Specification of the Invention

The invention proposes a device comprising a simple and low cost three-dimensional (3D) microarray to simultaneously sort and pattern fractions of biological samples. It addresses the issues present in either forward or reverse phased arrays, alone, by combining forward and reverse phase arrays. The samples are distributed into microchannels in the x-y plane and sorted in the z-direction by

multiplexed affinity columns (microchannels). Capture probes are immobilized systematically along the length of the separable columns. The columns comprise in z-direction a stack of layers, whereas each layer in the stack captures a specific target component.
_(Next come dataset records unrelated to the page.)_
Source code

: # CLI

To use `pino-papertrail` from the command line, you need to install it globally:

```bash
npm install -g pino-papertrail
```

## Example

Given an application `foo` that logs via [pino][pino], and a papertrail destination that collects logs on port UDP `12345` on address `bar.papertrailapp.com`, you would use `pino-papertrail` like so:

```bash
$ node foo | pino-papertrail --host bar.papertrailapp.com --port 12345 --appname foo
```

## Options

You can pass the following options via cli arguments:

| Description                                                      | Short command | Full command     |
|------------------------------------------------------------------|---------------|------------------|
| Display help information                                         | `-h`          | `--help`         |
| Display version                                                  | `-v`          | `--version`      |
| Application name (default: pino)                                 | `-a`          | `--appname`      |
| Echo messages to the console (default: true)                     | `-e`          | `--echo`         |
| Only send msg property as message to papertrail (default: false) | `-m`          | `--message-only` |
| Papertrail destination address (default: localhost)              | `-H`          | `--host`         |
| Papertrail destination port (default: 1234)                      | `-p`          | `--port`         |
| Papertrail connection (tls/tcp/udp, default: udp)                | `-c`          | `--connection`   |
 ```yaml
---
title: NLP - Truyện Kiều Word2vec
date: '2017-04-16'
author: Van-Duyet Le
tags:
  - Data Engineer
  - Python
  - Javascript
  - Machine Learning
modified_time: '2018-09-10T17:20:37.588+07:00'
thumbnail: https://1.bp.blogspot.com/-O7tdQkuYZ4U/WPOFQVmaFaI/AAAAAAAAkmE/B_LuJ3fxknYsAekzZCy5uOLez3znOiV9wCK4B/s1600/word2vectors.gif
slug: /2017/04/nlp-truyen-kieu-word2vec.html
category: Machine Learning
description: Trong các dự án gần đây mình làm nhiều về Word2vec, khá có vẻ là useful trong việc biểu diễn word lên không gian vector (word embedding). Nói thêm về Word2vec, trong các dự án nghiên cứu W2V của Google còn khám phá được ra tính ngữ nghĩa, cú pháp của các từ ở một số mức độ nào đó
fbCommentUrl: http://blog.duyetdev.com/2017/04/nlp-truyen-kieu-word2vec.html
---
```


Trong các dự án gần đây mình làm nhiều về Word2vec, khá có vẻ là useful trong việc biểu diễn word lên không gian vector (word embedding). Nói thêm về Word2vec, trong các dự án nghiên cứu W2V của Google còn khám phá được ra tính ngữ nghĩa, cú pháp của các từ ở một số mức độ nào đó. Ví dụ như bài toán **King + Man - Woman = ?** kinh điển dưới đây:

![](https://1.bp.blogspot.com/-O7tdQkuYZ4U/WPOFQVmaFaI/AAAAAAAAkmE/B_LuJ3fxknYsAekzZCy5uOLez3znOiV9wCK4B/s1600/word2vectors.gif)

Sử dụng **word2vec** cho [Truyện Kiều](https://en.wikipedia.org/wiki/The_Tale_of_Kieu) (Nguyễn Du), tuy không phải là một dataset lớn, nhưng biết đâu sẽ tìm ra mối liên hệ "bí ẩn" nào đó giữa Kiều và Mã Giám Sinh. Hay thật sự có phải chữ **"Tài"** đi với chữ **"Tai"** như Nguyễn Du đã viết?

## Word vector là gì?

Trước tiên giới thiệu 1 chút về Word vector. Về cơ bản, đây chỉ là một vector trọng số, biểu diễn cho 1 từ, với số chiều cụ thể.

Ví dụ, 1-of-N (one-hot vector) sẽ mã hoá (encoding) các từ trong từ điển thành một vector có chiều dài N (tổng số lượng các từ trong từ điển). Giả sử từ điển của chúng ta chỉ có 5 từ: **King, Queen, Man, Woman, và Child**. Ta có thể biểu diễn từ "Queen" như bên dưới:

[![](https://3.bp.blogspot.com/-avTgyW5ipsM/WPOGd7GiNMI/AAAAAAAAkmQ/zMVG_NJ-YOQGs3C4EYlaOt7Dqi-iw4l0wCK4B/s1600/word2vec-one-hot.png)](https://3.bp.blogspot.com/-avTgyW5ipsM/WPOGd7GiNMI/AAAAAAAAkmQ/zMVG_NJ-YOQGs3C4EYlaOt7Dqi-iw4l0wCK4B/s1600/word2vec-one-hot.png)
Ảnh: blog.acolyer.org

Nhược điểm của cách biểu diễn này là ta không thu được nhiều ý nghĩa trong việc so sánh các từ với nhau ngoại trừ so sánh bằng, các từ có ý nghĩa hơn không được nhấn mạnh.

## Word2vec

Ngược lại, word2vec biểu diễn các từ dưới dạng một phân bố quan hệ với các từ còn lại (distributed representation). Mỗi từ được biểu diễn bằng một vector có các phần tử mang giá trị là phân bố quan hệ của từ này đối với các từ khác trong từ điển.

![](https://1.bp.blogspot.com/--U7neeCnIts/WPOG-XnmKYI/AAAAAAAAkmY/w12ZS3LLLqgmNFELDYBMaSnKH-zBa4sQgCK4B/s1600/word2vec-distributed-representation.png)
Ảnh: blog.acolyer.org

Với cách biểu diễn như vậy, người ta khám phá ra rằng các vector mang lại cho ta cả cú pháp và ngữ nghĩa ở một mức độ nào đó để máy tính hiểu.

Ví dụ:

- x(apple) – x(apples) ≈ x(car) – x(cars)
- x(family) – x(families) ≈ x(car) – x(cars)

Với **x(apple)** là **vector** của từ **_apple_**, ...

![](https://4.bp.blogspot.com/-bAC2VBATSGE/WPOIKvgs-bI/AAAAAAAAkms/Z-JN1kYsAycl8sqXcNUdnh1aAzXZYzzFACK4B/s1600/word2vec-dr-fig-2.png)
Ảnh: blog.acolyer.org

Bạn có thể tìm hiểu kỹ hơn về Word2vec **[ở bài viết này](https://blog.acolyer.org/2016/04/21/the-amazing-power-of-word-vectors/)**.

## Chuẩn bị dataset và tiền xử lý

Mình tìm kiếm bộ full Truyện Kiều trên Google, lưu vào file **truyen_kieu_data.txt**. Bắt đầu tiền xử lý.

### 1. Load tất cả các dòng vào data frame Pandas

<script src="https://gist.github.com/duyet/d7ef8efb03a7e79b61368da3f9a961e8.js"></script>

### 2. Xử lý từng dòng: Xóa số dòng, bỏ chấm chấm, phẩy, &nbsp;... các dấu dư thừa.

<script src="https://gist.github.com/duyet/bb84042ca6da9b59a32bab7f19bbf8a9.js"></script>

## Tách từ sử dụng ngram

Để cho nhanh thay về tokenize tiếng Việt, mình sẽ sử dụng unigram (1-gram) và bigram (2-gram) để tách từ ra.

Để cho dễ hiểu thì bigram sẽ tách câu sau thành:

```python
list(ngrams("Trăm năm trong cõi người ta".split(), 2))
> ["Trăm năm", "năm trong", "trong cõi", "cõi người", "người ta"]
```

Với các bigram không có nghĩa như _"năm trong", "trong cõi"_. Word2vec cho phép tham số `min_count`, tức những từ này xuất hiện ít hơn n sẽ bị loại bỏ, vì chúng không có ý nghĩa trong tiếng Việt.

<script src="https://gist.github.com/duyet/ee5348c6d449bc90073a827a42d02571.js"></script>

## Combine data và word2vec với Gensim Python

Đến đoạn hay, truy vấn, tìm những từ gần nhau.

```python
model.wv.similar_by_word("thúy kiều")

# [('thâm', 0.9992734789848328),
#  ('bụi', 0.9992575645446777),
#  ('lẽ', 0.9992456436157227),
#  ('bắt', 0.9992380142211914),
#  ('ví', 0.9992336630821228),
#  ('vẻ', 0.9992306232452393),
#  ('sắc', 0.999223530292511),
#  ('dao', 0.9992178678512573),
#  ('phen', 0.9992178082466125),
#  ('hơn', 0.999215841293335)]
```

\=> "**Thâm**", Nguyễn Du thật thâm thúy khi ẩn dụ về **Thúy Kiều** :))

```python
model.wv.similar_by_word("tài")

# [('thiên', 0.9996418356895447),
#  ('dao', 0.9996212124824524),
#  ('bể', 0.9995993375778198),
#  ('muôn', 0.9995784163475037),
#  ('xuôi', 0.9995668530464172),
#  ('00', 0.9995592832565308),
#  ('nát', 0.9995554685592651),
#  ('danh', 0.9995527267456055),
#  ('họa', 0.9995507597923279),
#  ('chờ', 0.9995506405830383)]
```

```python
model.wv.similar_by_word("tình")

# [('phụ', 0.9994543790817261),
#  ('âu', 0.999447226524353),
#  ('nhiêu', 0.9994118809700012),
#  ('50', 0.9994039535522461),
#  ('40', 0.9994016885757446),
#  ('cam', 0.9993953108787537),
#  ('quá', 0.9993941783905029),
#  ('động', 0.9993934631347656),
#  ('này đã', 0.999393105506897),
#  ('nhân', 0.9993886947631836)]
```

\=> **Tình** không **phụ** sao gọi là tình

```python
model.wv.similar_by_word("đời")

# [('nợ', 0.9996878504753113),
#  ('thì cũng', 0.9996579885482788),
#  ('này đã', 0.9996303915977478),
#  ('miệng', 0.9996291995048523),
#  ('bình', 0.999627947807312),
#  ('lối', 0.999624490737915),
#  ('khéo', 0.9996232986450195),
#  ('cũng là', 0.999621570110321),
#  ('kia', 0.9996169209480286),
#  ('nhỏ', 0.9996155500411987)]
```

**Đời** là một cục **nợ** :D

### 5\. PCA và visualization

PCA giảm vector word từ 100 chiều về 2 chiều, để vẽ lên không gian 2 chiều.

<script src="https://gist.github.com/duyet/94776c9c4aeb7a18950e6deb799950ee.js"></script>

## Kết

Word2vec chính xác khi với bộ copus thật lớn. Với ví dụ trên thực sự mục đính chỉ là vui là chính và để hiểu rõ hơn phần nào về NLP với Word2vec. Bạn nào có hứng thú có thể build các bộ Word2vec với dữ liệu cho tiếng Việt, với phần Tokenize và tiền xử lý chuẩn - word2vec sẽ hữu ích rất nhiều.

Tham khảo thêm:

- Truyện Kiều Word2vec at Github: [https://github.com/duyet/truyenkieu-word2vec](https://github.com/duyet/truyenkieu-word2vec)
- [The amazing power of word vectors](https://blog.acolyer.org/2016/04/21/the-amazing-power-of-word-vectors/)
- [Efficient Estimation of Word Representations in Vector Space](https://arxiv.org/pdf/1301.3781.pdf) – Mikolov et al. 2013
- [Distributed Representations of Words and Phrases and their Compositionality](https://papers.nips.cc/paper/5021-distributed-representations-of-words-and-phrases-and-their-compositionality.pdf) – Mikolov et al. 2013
Thus, a layered vertical- flow system is obtained, capable of simultaneously fractionating and spotting several protein samples in parallel. The samples could be, but is not limited to, blood, urine, cell lysate or tissue lysate.

The spotting and/or detection process carried out by the apparatus is not limited to proteins, but with appropriate markers in the corresponding capture layers, it could also be applied to DNA, peptides, other small molecules or a combination of the proposed ligands. Furthermore, it is not limited to assemblies where the sample comprises ligands that bind directly to the capture layer, but the capture or the binding could be achieved by placing specific carriers and/or microparticles in the capture layers. For example, the layers could be a non-permeable support containing a microarray of holes. The holes are filled with a porous material (e.g. a hydrogel) with a pore size large enough to let proteins diffuse through and small enough to physically trap biofunctionalised microparticles within the matrix. The hydrogel is inserted into the holes and crosslinked (e.g by UV, temperature change, or ions), creating individually functionalised layers. The 3D microarray is not limited to affinity-based sorting; target proteins could also be directly attached to the layers. Unlike a traditional reverse phase microarray, the proteins would be sorted by size or charge as they are patterned onto the substrate. This could be achieved by stacking membranes with different pore sizes or by filling the channels with a conductive medium (e.g. a hydrogel) and applying an electric field. The layers would then be separated, as before, and analysed individually.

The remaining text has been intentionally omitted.